- [Problem details]
Every record should be copied exactly, and the images omitted.

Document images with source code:
####################

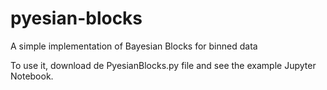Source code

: # pyesian-blocks
A simple implementation of Bayesian Blocks for binned data

To use it, download de PyesianBlocks.py file and see the example Jupyter Notebook.
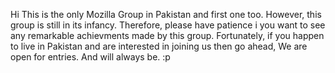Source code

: Hi
This is the only Mozilla Group in Pakistan and first one too.
However, this group is still in its infancy.
Therefore, please have patience i you want to see any remarkable achievments made by this group.
Fortunately, if you happen to live in Pakistan and are interested in joining us then go ahead, We are open for entries. And will always be. :p
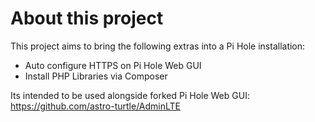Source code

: # About this project
This project aims to bring the following extras into a Pi Hole installation:
- Auto configure HTTPS on Pi Hole Web GUI
- Install PHP Libraries via Composer

Its intended to be used alongside forked Pi Hole Web GUI: https://github.com/astro-turtle/AdminLTE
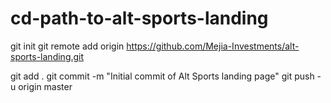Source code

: # cd-path-to-alt-sports-landing

git init
git remote add origin https://github.com/Mejia-Investments/alt-sports-landing.git

git add .
git commit -m "Initial commit of Alt Sports landing page"
git push -u origin master

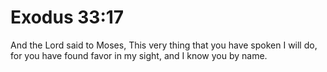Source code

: # Exodus 33:17

And the Lord said to Moses, This very thing that you have spoken I will do, for you have found favor in my sight, and I know you by name.
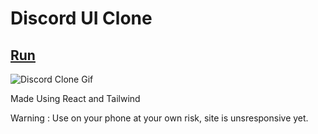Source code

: 
# Discord UI Clone

## [Run](https://discord-ui-clone-nine.vercel.app/)

![Discord Clone Gif ](https://user-images.githubusercontent.com/83122406/179514839-e0e2e605-026c-45fd-bf07-8b1564a3095d.gif)

Made Using React and Tailwind

Warning : Use on your phone at your own risk, site is unsresponsive yet. 

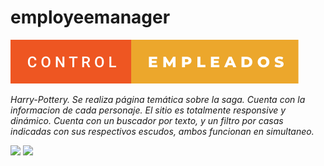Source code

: # employeemanager


[![](employeemanagerapp-master/employeemanagerapp-master/src/assets/control-empleados.svg)]()

_Harry-Pottery._
_Se realiza página temática sobre la saga. Cuenta con la informacion de cada personaje. El sitio es totalmente responsive y dinámico._
_Cuenta con un buscador por texto, y un filtro por casas indicadas con sus respectivos escudos, ambos funcionan en simultaneo._

 [![](/assets/harry1.png)]()
 [![](assets/harry2.png)]()
 
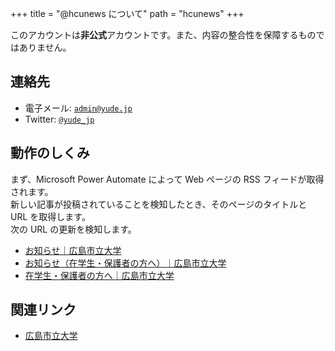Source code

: +++
title = "@hcunews について"
path = "hcunews"
+++

このアカウントは**非公式**アカウントです。また、内容の整合性を保障するものではありません。

## 連絡先
* 電子メール: [`admin@yude.jp`](mailto:admin@yude.jp)
* Twitter: [`@yude_jp`](https://twitter.com/yude_jp)

## 動作のしくみ
まず、Microsoft Power Automate によって Web ページの RSS フィードが取得されます。\
新しい記事が投稿されていることを検知したとき、そのページのタイトルと URL を取得します。\
次の URL の更新を検知します。
* [お知らせ｜広島市立大学](https://www.hiroshima-cu.ac.jp/news/)
* [お知らせ（在学生・保護者の方へ）｜広島市立大学](https://www.hiroshima-cu.ac.jp/news_student/)
* [在学生・保護者の方へ｜広島市立大学](https://www.hiroshima-cu.ac.jp/student/)

## 関連リンク
* [広島市立大学](https://www.hiroshima-cu.ac.jp/)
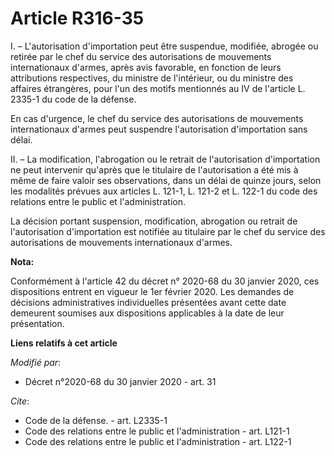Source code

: # Article R316-35

I. – L'autorisation d'importation peut être suspendue, modifiée, abrogée ou retirée par le chef du service des autorisations
de mouvements internationaux d'armes, après avis favorable, en fonction de leurs attributions respectives, du ministre de
l'intérieur, ou du ministre des affaires étrangères, pour l'un des motifs mentionnés au IV de l'article L. 2335-1 du code de
la défense.

En cas d'urgence, le chef du service des autorisations de mouvements internationaux d'armes peut suspendre l'autorisation
d'importation sans délai.

II. – La modification, l'abrogation ou le retrait de l'autorisation d'importation ne peut intervenir qu'après que le
titulaire de l'autorisation a été mis à même de faire valoir ses observations, dans un délai de quinze jours, selon les
modalités prévues aux articles L. 121-1, L. 121-2 et L. 122-1 du code des relations entre le public et l'administration.

La décision portant suspension, modification, abrogation ou retrait de l'autorisation d'importation est notifiée au titulaire
par le chef du service des autorisations de mouvements internationaux d'armes.

**Nota:**

Conformément à l'article 42 du décret n° 2020-68 du 30 janvier 2020, ces dispositions entrent en vigueur le 1er février 2020.
Les demandes de décisions administratives individuelles présentées avant cette date demeurent soumises aux dispositions
applicables à la date de leur présentation.

**Liens relatifs à cet article**

_Modifié par_:

  - Décret n°2020-68 du 30 janvier 2020 - art. 31

_Cite_:

  - Code de la défense. - art. L2335-1
  - Code des relations entre le public et l'administration - art. L121-1
  - Code des relations entre le public et l'administration - art. L122-1
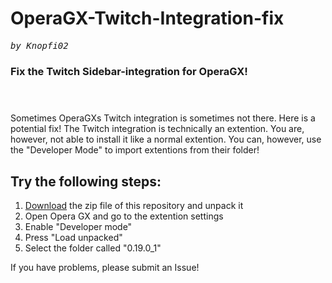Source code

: # OperaGX-Twitch-Integration-fix
<tt><i>by Knopfi02</i></tt>
### Fix the Twitch Sidebar-integration for OperaGX!</br></br></br>

Sometimes OperaGXs Twitch integration is sometimes not there. Here is a potential fix!
The Twitch integration is technically an extention. You are, however, not able to install it like a normal extention.
You can, however, use the "Developer Mode" to import extentions from their folder!

## Try the following steps:

1. <a href="https://github.com/Knopfi02/OperaGX-Twitch-Integration-fix/archive/refs/heads/main.zip">Download</a> the zip file of this repository and unpack it
2. Open Opera GX and go to the extention settings
3. Enable "Developer mode"
4. Press "Load unpacked"
5. Select the folder called "0.19.0_1"


If you have problems, please submit an Issue!
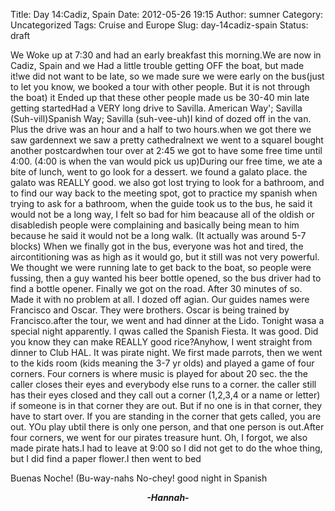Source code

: Title: Day 14:Cadiz, Spain
Date: 2012-05-26 19:15
Author: sumner
Category: Uncategorized
Tags: Cruise and Europe
Slug: day-14cadiz-spain
Status: draft

We Woke up at 7:30 and had an early breakfast this morning.We are now in
Cadiz, Spain and we Had a little trouble getting OFF the boat, but made
it!we did not want to be late, so we made sure we were early on the
bus(just to let you know, we booked a tour with other people. But it is
not through the boat) it Ended up that these other people made us be
30-40 min late getting startedHad a VERY long drive to Savilla. American
Way'; Savilla (Suh-vill)Spanish Way; Savilla (suh-vee-uh)I kind of dozed
off in the van. Plus the drive was an hour and a half to two hours.when
we got there we saw gardennext we saw a pretty cathedralnext we went to
a squareI bought another postcardwhen tour over at 2:45 we got to have
some free time until 4:00. (4:00 is when the van would pick us up)During
our free time, we ate a bite of lunch, went to go look for a dessert. we
found a galato place. the galato was REALLY good. we also got lost
trying to look for a bathroom, and to find our way back to the meeting
spot, got to practice my spanish when trying to ask for a bathroom, when
the guide took us to the bus, he said it would not be a long way, I felt
so bad for him beacause all of the oldish or disabledish people were
complaining and basically being mean to him because he said it would not
be a long walk. (It actually was around 5-7 blocks) When we finally got
in the bus, everyone was hot and tired, the aircontitioning was as high
as it would go, but it still was not very powerful. We thought we were
running late to get back to the boat, so people were fussing, then a guy
wanted his beer bottle opened, so the bus driver had to find a bottle
opener. Finally we got on the road. After 30 minutes of so. Made it with
no problem at all. I dozed off agian. Our guides names were Francisco
and Oscar. They were brothers. Oscar is being trained by Francisco.after
the tour, we went and had dinner at the Lido. Tonight wasa a special
night apparently. I qwas called the Spanish Fiesta. It was good. Did you
know they can make REALLY good rice?Anyhow, I went straight from dinner
to Club HAL. It was pirate night. We first made parrots, then we went to
the kids room (kids meaning the 3-7 yr olds) and played a game of four
corners. Four corners is where music is played for about 20 sec. the the
caller closes their eyes and everybody else runs to a corner. the caller
still has their eyes closed and they call out a corner (1,2,3,4 or a
name or letter) if someone is in that corner they are out. But if no one
is in that corner, they have to start over. If you are standing in the
corner that gets called, you are out. YOu play ubtil there is only one
person, and that one person is out.After four corners, we went for our
pirates treasure hunt. Oh, I forgot, we also made pirate hats.I had to
leave at 9:00 so I did not get to do the whoe thing, but I did find a
paper flower.I then went to bed

Buenas Noche! (Bu-way-nahs No-chey! good night in Spanish

<div align="CENTER">

***-Hannah-***

</div>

####################

- [Exercise response]
Source code

: # pyesian-blocks
A simple implementation of Bayesian Blocks for binned data

To use it, download de PyesianBlocks.py file and see the example Jupyter Notebook.
Source code

: Hi
This is the only Mozilla Group in Pakistan and first one too.
However, this group is still in its infancy.
Therefore, please have patience i you want to see any remarkable achievments made by this group.
Fortunately, if you happen to live in Pakistan and are interested in joining us then go ahead, We are open for entries. And will always be. :p
Source code

: # About this project
This project aims to bring the following extras into a Pi Hole installation:
- Auto configure HTTPS on Pi Hole Web GUI
- Install PHP Libraries via Composer

Its intended to be used alongside forked Pi Hole Web GUI: https://github.com/astro-turtle/AdminLTE
Source code

: # cd-path-to-alt-sports-landing

git init
git remote add origin https://github.com/Mejia-Investments/alt-sports-landing.git

git add .
git commit -m "Initial commit of Alt Sports landing page"
git push -u origin master

Source code

: # Exodus 33:17

And the Lord said to Moses, This very thing that you have spoken I will do, for you have found favor in my sight, and I know you by name.
Source code

: 
# Discord UI Clone

## [Run](https://discord-ui-clone-nine.vercel.app/)

![Discord Clone Gif ](https://user-images.githubusercontent.com/83122406/179514839-e0e2e605-026c-45fd-bf07-8b1564a3095d.gif)

Made Using React and Tailwind

Warning : Use on your phone at your own risk, site is unsresponsive yet. 

Source code

: # employeemanager


[![](employeemanagerapp-master/employeemanagerapp-master/src/assets/control-empleados.svg)]()

_Harry-Pottery._
_Se realiza página temática sobre la saga. Cuenta con la informacion de cada personaje. El sitio es totalmente responsive y dinámico._
_Cuenta con un buscador por texto, y un filtro por casas indicadas con sus respectivos escudos, ambos funcionan en simultaneo._

 [![](/assets/harry1.png)]()
 [![](assets/harry2.png)]()
 
Source code

: +++
title = "@hcunews について"
path = "hcunews"
+++

このアカウントは**非公式**アカウントです。また、内容の整合性を保障するものではありません。

## 連絡先
* 電子メール: [`admin@yude.jp`](mailto:admin@yude.jp)
* Twitter: [`@yude_jp`](https://twitter.com/yude_jp)

## 動作のしくみ
まず、Microsoft Power Automate によって Web ページの RSS フィードが取得されます。\
新しい記事が投稿されていることを検知したとき、そのページのタイトルと URL を取得します。\
次の URL の更新を検知します。
* [お知らせ｜広島市立大学](https://www.hiroshima-cu.ac.jp/news/)
* [お知らせ（在学生・保護者の方へ）｜広島市立大学](https://www.hiroshima-cu.ac.jp/news_student/)
* [在学生・保護者の方へ｜広島市立大学](https://www.hiroshima-cu.ac.jp/student/)

## 関連リンク
* [広島市立大学](https://www.hiroshima-cu.ac.jp/)
Source code

: # Article R316-35

I. – L'autorisation d'importation peut être suspendue, modifiée, abrogée ou retirée par le chef du service des autorisations
de mouvements internationaux d'armes, après avis favorable, en fonction de leurs attributions respectives, du ministre de
l'intérieur, ou du ministre des affaires étrangères, pour l'un des motifs mentionnés au IV de l'article L. 2335-1 du code de
la défense.

En cas d'urgence, le chef du service des autorisations de mouvements internationaux d'armes peut suspendre l'autorisation
d'importation sans délai.

II. – La modification, l'abrogation ou le retrait de l'autorisation d'importation ne peut intervenir qu'après que le
titulaire de l'autorisation a été mis à même de faire valoir ses observations, dans un délai de quinze jours, selon les
modalités prévues aux articles L. 121-1, L. 121-2 et L. 122-1 du code des relations entre le public et l'administration.

La décision portant suspension, modification, abrogation ou retrait de l'autorisation d'importation est notifiée au titulaire
par le chef du service des autorisations de mouvements internationaux d'armes.

**Nota:**

Conformément à l'article 42 du décret n° 2020-68 du 30 janvier 2020, ces dispositions entrent en vigueur le 1er février 2020.
Les demandes de décisions administratives individuelles présentées avant cette date demeurent soumises aux dispositions
applicables à la date de leur présentation.

**Liens relatifs à cet article**

_Modifié par_:

  - Décret n°2020-68 du 30 janvier 2020 - art. 31

_Cite_:

  - Code de la défense. - art. L2335-1
  - Code des relations entre le public et l'administration - art. L121-1
  - Code des relations entre le public et l'administration - art. L122-1
Source code

: # OperaGX-Twitch-Integration-fix
<tt><i>by Knopfi02</i></tt>
### Fix the Twitch Sidebar-integration for OperaGX!</br></br></br>

Sometimes OperaGXs Twitch integration is sometimes not there. Here is a potential fix!
The Twitch integration is technically an extention. You are, however, not able to install it like a normal extention.
You can, however, use the "Developer Mode" to import extentions from their folder!

## Try the following steps:

1. <a href="https://github.com/Knopfi02/OperaGX-Twitch-Integration-fix/archive/refs/heads/main.zip">Download</a> the zip file of this repository and unpack it
2. Open Opera GX and go to the extention settings
3. Enable "Developer mode"
4. Press "Load unpacked"
5. Select the folder called "0.19.0_1"


If you have problems, please submit an Issue!
Source code

: Title: Day 14:Cadiz, Spain
Date: 2012-05-26 19:15
Author: sumner
Category: Uncategorized
Tags: Cruise and Europe
Slug: day-14cadiz-spain
Status: draft

We Woke up at 7:30 and had an early breakfast this morning.We are now in
Cadiz, Spain and we Had a little trouble getting OFF the boat, but made
it!we did not want to be late, so we made sure we were early on the
bus(just to let you know, we booked a tour with other people. But it is
not through the boat) it Ended up that these other people made us be
30-40 min late getting startedHad a VERY long drive to Savilla. American
Way'; Savilla (Suh-vill)Spanish Way; Savilla (suh-vee-uh)I kind of dozed
off in the van. Plus the drive was an hour and a half to two hours.when
we got there we saw gardennext we saw a pretty cathedralnext we went to
a squareI bought another postcardwhen tour over at 2:45 we got to have
some free time until 4:00. (4:00 is when the van would pick us up)During
our free time, we ate a bite of lunch, went to go look for a dessert. we
found a galato place. the galato was REALLY good. we also got lost
trying to look for a bathroom, and to find our way back to the meeting
spot, got to practice my spanish when trying to ask for a bathroom, when
the guide took us to the bus, he said it would not be a long way, I felt
so bad for him beacause all of the oldish or disabledish people were
complaining and basically being mean to him because he said it would not
be a long walk. (It actually was around 5-7 blocks) When we finally got
in the bus, everyone was hot and tired, the aircontitioning was as high
as it would go, but it still was not very powerful. We thought we were
running late to get back to the boat, so people were fussing, then a guy
wanted his beer bottle opened, so the bus driver had to find a bottle
opener. Finally we got on the road. After 30 minutes of so. Made it with
no problem at all. I dozed off agian. Our guides names were Francisco
and Oscar. They were brothers. Oscar is being trained by Francisco.after
the tour, we went and had dinner at the Lido. Tonight wasa a special
night apparently. I qwas called the Spanish Fiesta. It was good. Did you
know they can make REALLY good rice?Anyhow, I went straight from dinner
to Club HAL. It was pirate night. We first made parrots, then we went to
the kids room (kids meaning the 3-7 yr olds) and played a game of four
corners. Four corners is where music is played for about 20 sec. the the
caller closes their eyes and everybody else runs to a corner. the caller
still has their eyes closed and they call out a corner (1,2,3,4 or a
name or letter) if someone is in that corner they are out. But if no one
is in that corner, they have to start over. If you are standing in the
corner that gets called, you are out. YOu play ubtil there is only one
person, and that one person is out.After four corners, we went for our
pirates treasure hunt. Oh, I forgot, we also made pirate hats.I had to
leave at 9:00 so I did not get to do the whoe thing, but I did find a
paper flower.I then went to bed

Buenas Noche! (Bu-way-nahs No-chey! good night in Spanish

<div align="CENTER">

***-Hannah-***

</div>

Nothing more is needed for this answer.